Wikipedia talk:Featured article candidates/Ozzie Smith
Latest comment: 15 years ago by Giants2008 in topic Continued review
Continued review
editHyphens for "four year old" son?
- Done. I think it's better with the dashes. Monowi (talk) 02:23, 25 January 2009 (UTC)
1987 season: In addition to winning the Gold Glove Award at shortstop for the eighth consecutive year, Smithalsoposted...". Don't need that word when "In addition" is leading the sentence. That's really what also means.
- Gotcha. Monowi (talk) 02:23, 25 January 2009 (UTC)
"with Minnesota winning the decisive Game 7." One of these "noun-plus-ing" sentence structures that I've been seeing a lot lately.
- New phrase reads, "...with Minnesota winning the series." Is this acceptable? Monowi (talk) 02:23, 25 January 2009 (UTC)
- The problem isn't really fixed by that. The best advice I can give you is to read User:Tony1/Advanced editing exercises and go down to the noun plus -ing section. That explains things better than I could, and provides some examples similar to this one, along with solutions. I need to come back and check the other comments, here and on the other page. Giants2008 (17-14) 23:10, 26 January 2009 (UTC)
- I'll fix this one, since it's the last thing left. The link above is still useful for future reference, however. Giants2008 (17-14) 21:46, 28 January 2009 (UTC)
The American dollar link really isn't that useful for an American subject.
- Done. Monowi (talk) 02:23, 25 January 2009 (UTC)
1996 season: "and awarded Clayton the majority of playing time in the platoon situation that developed". I'm concerned that "platoon" may be a little too much jargon for our non-baseball fan readers. Fortunately, there is a platoon system article here. Why not pop that in as a piped link?

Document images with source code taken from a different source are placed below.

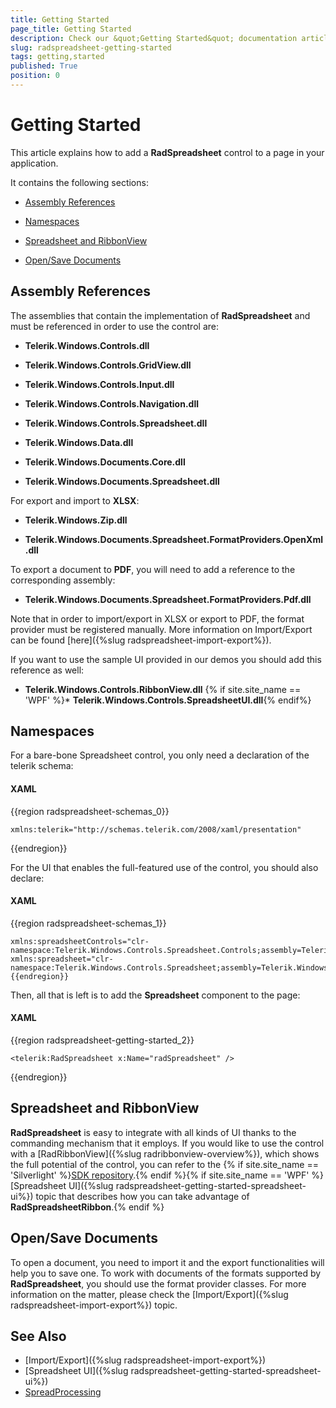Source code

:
 ```yaml
---
title: Getting Started
page_title: Getting Started
description: Check our &quot;Getting Started&quot; documentation article for the RadSpreadsheet WPF control.
slug: radspreadsheet-getting-started
tags: getting,started
published: True
position: 0
---
```


# Getting Started



This article explains how to add a __RadSpreadsheet__ control to a page in your application.
      

It contains the following sections:

* [Assembly References](#assembly-references)

* [Namespaces](#namespaces)

* [Spreadsheet and RibbonView](#spreadsheet-and-ribbonview)

* [Open/Save Documents](#opensave-documents)

## Assembly References

The assemblies that contain the implementation of __RadSpreadsheet__ and must be referenced in order to use the control are:
        

* **Telerik.Windows.Controls.dll**

* **Telerik.Windows.Controls.GridView.dll**

* **Telerik.Windows.Controls.Input.dll**

* **Telerik.Windows.Controls.Navigation.dll**

* **Telerik.Windows.Controls.Spreadsheet.dll**

* **Telerik.Windows.Data.dll**

* **Telerik.Windows.Documents.Core.dll**

* **Telerik.Windows.Documents.Spreadsheet.dll**


For export and import to **XLSX**:

* **Telerik.Windows.Zip.dll**

* **Telerik.Windows.Documents.Spreadsheet.FormatProviders.OpenXml.dll**


To export a document to **PDF**, you will need to add a reference to the corresponding assembly:

* **Telerik.Windows.Documents.Spreadsheet.FormatProviders.Pdf.dll**


Note that in order to import/export in XLSX or export to PDF, the format provider must be registered manually. More information on Import/Export can be found [here]({%slug radspreadsheet-import-export%}).

If you want to use the sample UI provided in our demos you should add this reference as well:
        

* **Telerik.Windows.Controls.RibbonView.dll**
{% if site.site_name == 'WPF' %}* **Telerik.Windows.Controls.SpreadsheetUI.dll**{% endif%}

## Namespaces

For a bare-bone Spreadsheet control, you only need a declaration of the telerik schema:

#### __XAML__

{{region radspreadsheet-schemas_0}}

	xmlns:telerik="http://schemas.telerik.com/2008/xaml/presentation" 
{{endregion}}



For the UI that enables the full-featured use of the control, you should also declare:

#### __XAML__

{{region radspreadsheet-schemas_1}}

	xmlns:spreadsheetControls="clr-namespace:Telerik.Windows.Controls.Spreadsheet.Controls;assembly=Telerik.Windows.Controls.Spreadsheet"
	xmlns:spreadsheet="clr-namespace:Telerik.Windows.Controls.Spreadsheet;assembly=Telerik.Windows.Controls.Spreadsheet"
	{{endregion}}


Then, all that is left is to add the __Spreadsheet__ component to the page:
      

#### __XAML__

{{region radspreadsheet-getting-started_2}}

	<telerik:RadSpreadsheet x:Name="radSpreadsheet" />
{{endregion}}



## Spreadsheet and RibbonView


__RadSpreadsheet__ is easy to integrate with all kinds of UI thanks to the commanding mechanism that it employs. If you would like to use the control with a [RadRibbonView]({%slug radribbonview-overview%}), which shows the full potential of the control, you can refer to the {% if site.site_name == 'Silverlight' %}[SDK repository](https://github.com/telerik/xaml-sdk/tree/master/Spreadsheet/SL/FirstLook).{% endif %}{% if site.site_name == 'WPF' %} [Spreadsheet UI]({%slug radspreadsheet-getting-started-spreadsheet-ui%}) topic that describes how you can take advantage of **RadSpreadsheetRibbon**.{% endif %}        

## Open/Save Documents

To open a document, you need to import it and the export functionalities will help you to save one. To work with documents of the formats supported by **RadSpreadsheet**, you should use the format provider classes. For more information on the matter, please check the [Import/Export]({%slug radspreadsheet-import-export%}) topic.

## See Also

* [Import/Export]({%slug radspreadsheet-import-export%})
* [Spreadsheet UI]({%slug radspreadsheet-getting-started-spreadsheet-ui%})
* [SpreadProcessing](https://docs.telerik.com/devtools/document-processing/libraries/radspreadprocessing/overview)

- Great idea. Done. Monowi (talk) 02:23, 25 January 2009 (UTC)
Noted for his ritual backflip before opening days, All-Star Games, and postseason games". Check capitalization of opening day. I've seen it used both ways on Wikipedia articles.
- Done. Monowi (talk) 02:23, 25 January 2009 (UTC)
"The Cardinals then won Games 2,3, and 4". Space before 3.
- Done. Another good catch. Monowi (talk) 02:23, 25 January 2009 (UTC)
Another noun-plus-ing: "With the Cardinals trailing by ten runs...".
- New phrase reads, "When the Cardinals were trailing by ten runs..." Is this ok?
Post-playing career: "Smith has also been honored with induction into the Alabama Sports Hall of Fame, the St. Louis Walk of Fame, and was awarded an honorary Doctor of Humane Letters degree from his alma mater Cal-Poly." If the whole sentence is read, it's somewhat awkward. Try this to start: "Smith has also been honored with induction into the Alabama Sports Hall of Fame and the St. Louis Walk of Fame, and was...".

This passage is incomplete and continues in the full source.